As you might expect, the costumes are quite intricate, from the giant kite-like headdress to the colorful, oversized headgear that hangs from the costume’s shoulder.
And the biggest surprise?
All the costumes have been made from scratch.
The costume makers say they were inspired by the style of the original “War on the Simpsons” video, and they’re going with the modern look for 2018.
“It was a lot of fun and challenging to figure out how to make this,” said Lauren L. Pfeifer, the costume designer at the Costume Institute of America in Arlington, Virginia.
“It’s a lot more complicated than the ‘war on Christmas,’ but we’re hoping to make it a lot easier for women to be themselves, with this costume.”
Here’s how you can recreate the look for your own Halloween costumes.
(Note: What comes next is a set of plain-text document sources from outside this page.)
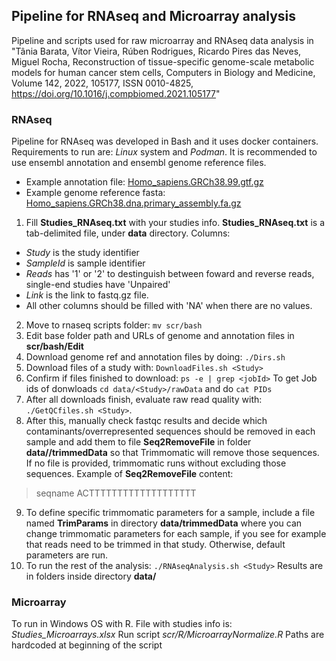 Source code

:## Pipeline for RNAseq and Microarray analysis
Pipeline and scripts used for raw microarray and RNAseq data analysis in "Tânia Barata, Vítor Vieira, Rúben Rodrigues, Ricardo Pires das Neves, Miguel Rocha, Reconstruction of tissue-specific genome-scale metabolic models for human cancer stem cells, Computers in Biology and Medicine, Volume 142, 2022, 105177, ISSN 0010-4825, https://doi.org/10.1016/j.compbiomed.2021.105177"
### RNAseq
Pipeline for RNAseq was developed in Bash and it uses docker containers. Requirements to run are: *Linux* system and *Podman*. It is recommended to use ensembl annotation and ensembl genome reference files.
 - Example annotation file: [Homo_sapiens.GRCh38.99.gtf.gz](http://ftp.ensembl.org/pub/release-99/gtf/homo_sapiens/Homo_sapiens.GRCh38.99.gtf.gz)
 - Example genome reference fasta: [Homo_sapiens.GRCh38.dna.primary_assembly.fa.gz](http://ftp.ensembl.org/pub/release-99/fasta/homo_sapiens/dna/Homo_sapiens.GRCh38.dna.primary_assembly.fa.gz)
1. Fill **Studies_RNAseq.txt** with your studies info. **Studies_RNAseq.txt** is a tab-delimited file, under **data** directory. Columns:
 - *Study* is the study identifier
 - *SampleId* is sample identifier
 - *Reads* has '1' or '2' to destinguish between foward and reverse reads, single-end studies have 'Unpaired'
 - *Link* is the link to fastq.gz file.
 - All other columns should be filled with 'NA' when there are no values.
2. Move to rnaseq scripts folder: `mv scr/bash`
3. Edit base folder path and URLs of genome and annotation files in **scr/bash/Edit**
4. Download genome ref and annotation files by doing: `./Dirs.sh` 
5. Download files of a study with: `DownloadFiles.sh <Study>`
6. Confirm if files finished to download: `ps -e | grep <jobId>` To get Job ids of donwloads `cd data/<Study>/rawData` and do `cat PIDs` 
7. After all downloads finish, evaluate raw read quality with: `./GetQCfiles.sh <Study>`.
8. After this, manually check fastqc results and decide which contaminants/overrepresented sequences should be removed in each sample and add them to file **<SampleName>Seq2RemoveFile** in folder **data/<Study>/trimmedData** so that Trimmomatic will remove those sequences. If no file is provided, trimmomatic runs without excluding those sequences. Example of **<SampleName>Seq2RemoveFile** content:
>seqname
ACTTTTTTTTTTTTTTTTTTT 
9. To define specific trimmomatic parameters for a sample, include a file named **<sampleName>TrimParams** in directory **data/<Study>trimmedData** where you can change trimmomatic parameters for each sample, if you see for example that reads need to be trimmed in that study. Otherwise, default parameters are run.
10. To run the rest of the analysis: `./RNAseqAnalysis.sh <Study>`
Results are in folders inside directory **data/<Study>**
### Microarray
To run in Windows OS with R.
File with studies info is: *Studies_Microarrays.xlsx*
Run script *scr/R/MicroarrayNormalize.R*
Paths are hardcoded at beginning of the script

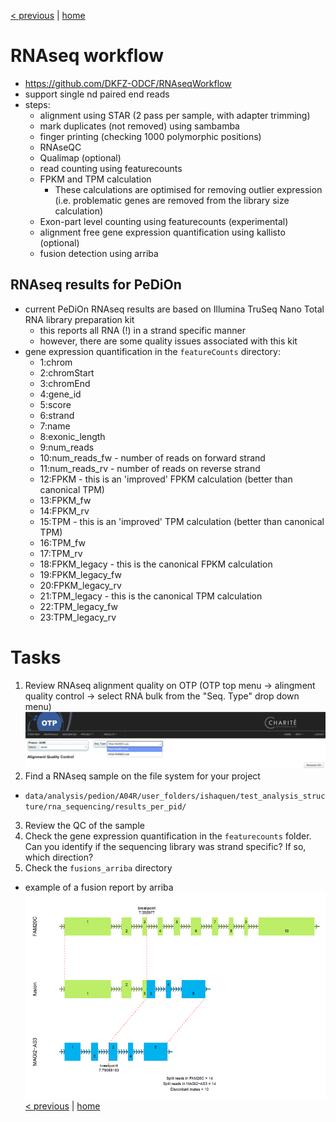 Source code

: [< previous](cna.md)  |  [home](README.md) 

# RNAseq workflow

- https://github.com/DKFZ-ODCF/RNAseqWorkflow
- support single nd paired end reads
- steps:
    - alignment using STAR (2 pass per sample, with adapter trimming)
    - mark duplicates (not removed) using sambamba
    - finger printing (checking 1000 polymorphic positions)
    - RNAseQC
    - Qualimap (optional)
    - read counting using featurecounts
    - FPKM and TPM calculation
         - These calculations are optimised for removing outlier expression (i.e. problematic genes are removed from the library size calculation)
    - Exon-part level counting using featurecounts (experimental)
    - alignment free gene expression quantification using kallisto (optional)
    - fusion detection using arriba
    
## RNAseq results for PeDiOn
- current PeDiOn RNAseq results are based on Illumina TruSeq Nano Total RNA library preparation kit
     - this reports all RNA (!) in a strand specific manner
     - however, there are some quality issues associated with this kit
- gene expression quantification in the `featureCounts` directory:
    - 1:chrom
    - 2:chromStart
    - 3:chromEnd
    - 4:gene_id
    - 5:score
    - 6:strand
    - 7:name
    - 8:exonic_length
    - 9:num_reads
    - 10:num_reads_fw - number of reads on forward strand
    - 11:num_reads_rv - number of reads on reverse strand
    - 12:FPKM - this is an 'improved' FPKM calculation (better than canonical TPM)
    - 13:FPKM_fw
    - 14:FPKM_rv
    - 15:TPM - this is an 'improved' TPM calculation (better than canonical TPM)
    - 16:TPM_fw
    - 17:TPM_rv
    - 18:FPKM_legacy - this is the canonical FPKM calculation
    - 19:FPKM_legacy_fw
    - 20:FPKM_legacy_rv
    - 21:TPM_legacy - this is the canonical TPM calculation
    - 22:TPM_legacy_fw
    - 23:TPM_legacy_rv

# Tasks
1. Review RNAseq alignment quality on OTP (OTP top menu -> alingment quality control -> select RNA bulk from the "Seq. Type" drop down menu)
![](RNAseq_alignments.png)
2. Find a RNAseq sample on the file system for your project
 - `data/analysis/pedion/A04R/user_folders/ishaquen/test_analysis_structure/rna_sequencing/results_per_pid/`
3. Review the QC of the sample
4. Check the gene expression quantification in the `featurecounts` folder. Can you identify if the sequencing library was strand specific? If so, which direction?
5. Check the  `fusions_arriba` directory
 - example of a fusion report by arriba
![](arriba_fusions.png)
[< previous](cna.md)  |  [home](README.md)  

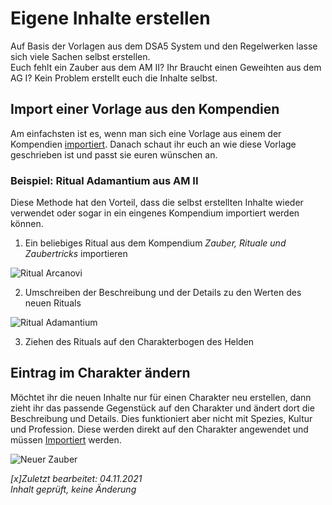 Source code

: # Eigene Inhalte erstellen
Auf Basis der Vorlagen aus dem DSA5 System und den Regelwerken lasse sich viele Sachen selbst erstellen.  
Euch fehlt ein Zauber aus dem AM II? Ihr Braucht einen Geweihten aus dem AG I? Kein Problem erstellt euch die Inhalte selbst.  

## Import einer Vorlage aus den Kompendien
Am einfachsten ist es, wenn man sich eine Vorlage aus einem der Kompendien [importiert](https://github.com/Plushtoast/dsa5-foundryVTT/wiki/de-Bibliothek#inhalte-verwenden).
Danach schaut ihr euch an wie diese Vorlage geschrieben ist und passt sie euren wünschen an.

### Beispiel: Ritual Adamantium aus AM II
Diese Methode hat den Vorteil, dass die selbst erstellten Inhalte wieder verwendet oder sogar in ein eingenes Kompendium importiert werden können.
1. Ein beliebiges Ritual aus dem Kompendium *Zauber, Rituale und Zaubertricks* importieren  
  
![Ritual Arcanovi](https://user-images.githubusercontent.com/80099175/112989660-6f4d6680-9165-11eb-8dc8-3791c4bf4843.png)  
  
2. Umschreiben der Beschreibung und der Details zu den Werten des neuen Rituals
  
![Ritual Adamantium](https://user-images.githubusercontent.com/80099175/112989947-c9e6c280-9165-11eb-81ea-5693284405d6.png)
  
3. Ziehen des Rituals auf den Charakterbogen des Helden

## Eintrag im Charakter ändern
Möchtet ihr die neuen Inhalte nur für einen Charakter neu erstellen, dann zieht ihr das passende Gegenstück auf den Charakter und ändert dort die Beschreibung und Details. Dies funktioniert aber nicht mit Spezies, Kultur und Profession. Diese werden direkt auf den Charakter angewendet und müssen [Importiert](https://github.com/Plushtoast/dsa5-foundryVTT/wiki/de-Eigene-Inhalte-erstellen.md#import-einer-vorlage-aus-den-kompendien) werden.
  
![Neuer Zauber](https://user-images.githubusercontent.com/80099175/112993339-68285780-9169-11eb-81c6-8fb219ce5356.png)  

*[x]Zuletzt bearbeitet: 04.11.2021*  
*Inhalt geprüft, keine Änderung*  
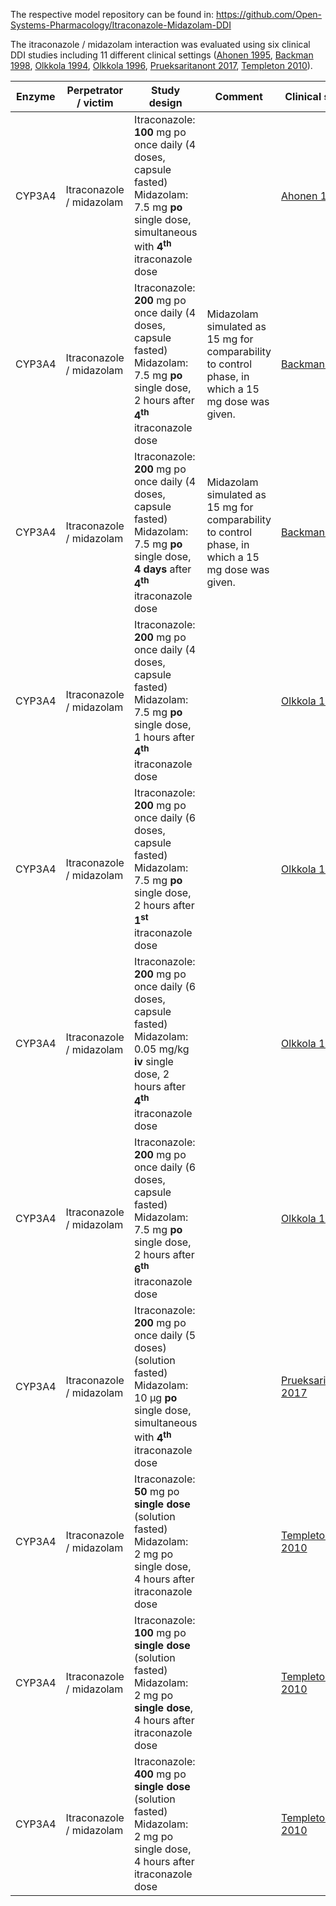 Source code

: The respective model repository can be found in:
https://github.com/Open-Systems-Pharmacology/Itraconazole-Midazolam-DDI

The itraconazole / midazolam interaction was evaluated using six clinical DDI studies including 11 different clinical settings ([Ahonen 1995](#4-References), [Backman 1998](#4-References), [Olkkola 1994](#4-References), [Olkkola 1996](#4-References), [Prueksaritanont 2017](#4-References),  [Templeton 2010](#4-References)).



| Enzyme | Perpetrator / victim     | Study design                                                 | Comment                                                      | Clinical study                         |
| ------ | ------------------------ | ------------------------------------------------------------ | ------------------------------------------------------------ | -------------------------------------- |
| CYP3A4 | Itraconazole / midazolam | Itraconazole: **100** mg po once daily (4 doses, capsule fasted)<br />Midazolam: 7.5 mg **po** single dose, simultaneous with **4<sup>th</sup>** itraconazole dose |                                                              | [Ahonen 1995](#4-References)          |
| CYP3A4 | Itraconazole / midazolam | Itraconazole: **200** mg po once daily (4 doses, capsule fasted)<br />Midazolam: 7.5 mg **po** single dose, 2 hours after **4<sup>th</sup>** itraconazole dose | Midazolam simulated as 15 mg for comparability to control phase, in which a 15 mg dose was given. | [Backman 1998](#4-References)         |
| CYP3A4 | Itraconazole / midazolam | Itraconazole: **200** mg po once daily (4 doses, capsule fasted)<br />Midazolam: 7.5 mg **po** single dose, **4 days** after **4<sup>th</sup>** itraconazole dose | Midazolam simulated as 15 mg for comparability to control phase, in which a 15 mg dose was given. | [Backman 1998](#4-References)         |
| CYP3A4 | Itraconazole / midazolam | Itraconazole: **200** mg po once daily (4 doses, capsule fasted)<br />Midazolam: 7.5 mg **po** single dose, 1 hours after **4<sup>th</sup>** itraconazole dose |                                                              | [Olkkola 1994](#4-References)         |
| CYP3A4 | Itraconazole / midazolam | Itraconazole: **200** mg po once daily (6 doses, capsule fasted)<br />Midazolam: 7.5 mg **po** single dose, 2 hours after **1<sup>st</sup>** itraconazole dose |                                                              | [Olkkola 1996](#4-References)         |
| CYP3A4 | Itraconazole / midazolam | Itraconazole: **200** mg po once daily (6 doses, capsule fasted)<br />Midazolam: 0.05 mg/kg **iv** single dose, 2 hours after **4<sup>th</sup>** itraconazole dose |                                                              | [Olkkola 1996](#4-References)         |
| CYP3A4 | Itraconazole / midazolam | Itraconazole: **200** mg po once daily (6 doses, capsule fasted)<br />Midazolam: 7.5 mg **po** single dose, 2 hours after **6<sup>th</sup>** itraconazole dose |                                                              | [Olkkola 1996](#4-References)         |
| CYP3A4 | Itraconazole / midazolam | Itraconazole: **200** mg po once daily (5 doses) (solution fasted)<br />Midazolam: 10 µg **po** single dose, simultaneous with **4<sup>th</sup>** itraconazole dose |                                                              | [Prueksaritanont 2017](#4-References) |
| CYP3A4 | Itraconazole / midazolam | Itraconazole: **50** mg po **single dose** (solution fasted)<br />Midazolam: 2 mg po single dose, 4 hours after itraconazole dose |                                                              | [Templeton 2010](#4-References)       |
| CYP3A4 | Itraconazole / midazolam | Itraconazole: **100** mg po **single dose** (solution fasted)<br />Midazolam: 2 mg po **single dose**, 4 hours after itraconazole dose |                                                              | [Templeton 2010](#4-References)       |
| CYP3A4 | Itraconazole / midazolam | Itraconazole: **400** mg po **single dose** (solution fasted)<br />Midazolam: 2 mg po single dose, 4 hours after itraconazole dose |                                                              | [Templeton 2010](#4-References)       |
Paint your face, head and arms with a special shade of yellow, red, blue, pink or white to match the theme of the costume.
Then, apply the mask, gloves and boots, as well as a hat and gloves, to a piece of fabric and wrap it around the whole costume.
The mask will be a part of the mask itself, so you won’t have to worry about it falling off while you’re dressing.
The costume will come with instructions on how to wear it.
Pregnant women can wear the “Bunny Hooded Hooded Costume” with a scarf.
Those who are nursing can wear “Bunnies with Wings,” with a ponytail.
“The bunny hooded costume is meant to be worn on Halloween,” L.P. Pugh, the Costume institute’s director of education, said.
“This costume is not meant to go with the Halloween costume.”
The costume is easy to make, and you can also find more costume ideas at costume institute.org, or the costume museum.
The Costume Institute will hold a costume contest on Oct. 31 in Arlington.
This year’s theme is “The Witch.”
The event will be held at the National Women’s History Museum, which has an exhibit dedicated to the “War On Christmas.”
The costume contest is open to anyone, but it will only be open to students.
The National Women, Action and Security Program will also be in attendance, and there will be live entertainment.
The event starts at 10 a.m. at the museum, and the Costume Museum is also hosting a costume workshop at 6 p.m., but there are no rules regarding what to wear.
Pfeifer said that even if you’re not a student, the theme is appropriate for anyone.
“If you want to make a different costume for a party, for an event, for a Halloween party, that’s great,” she said.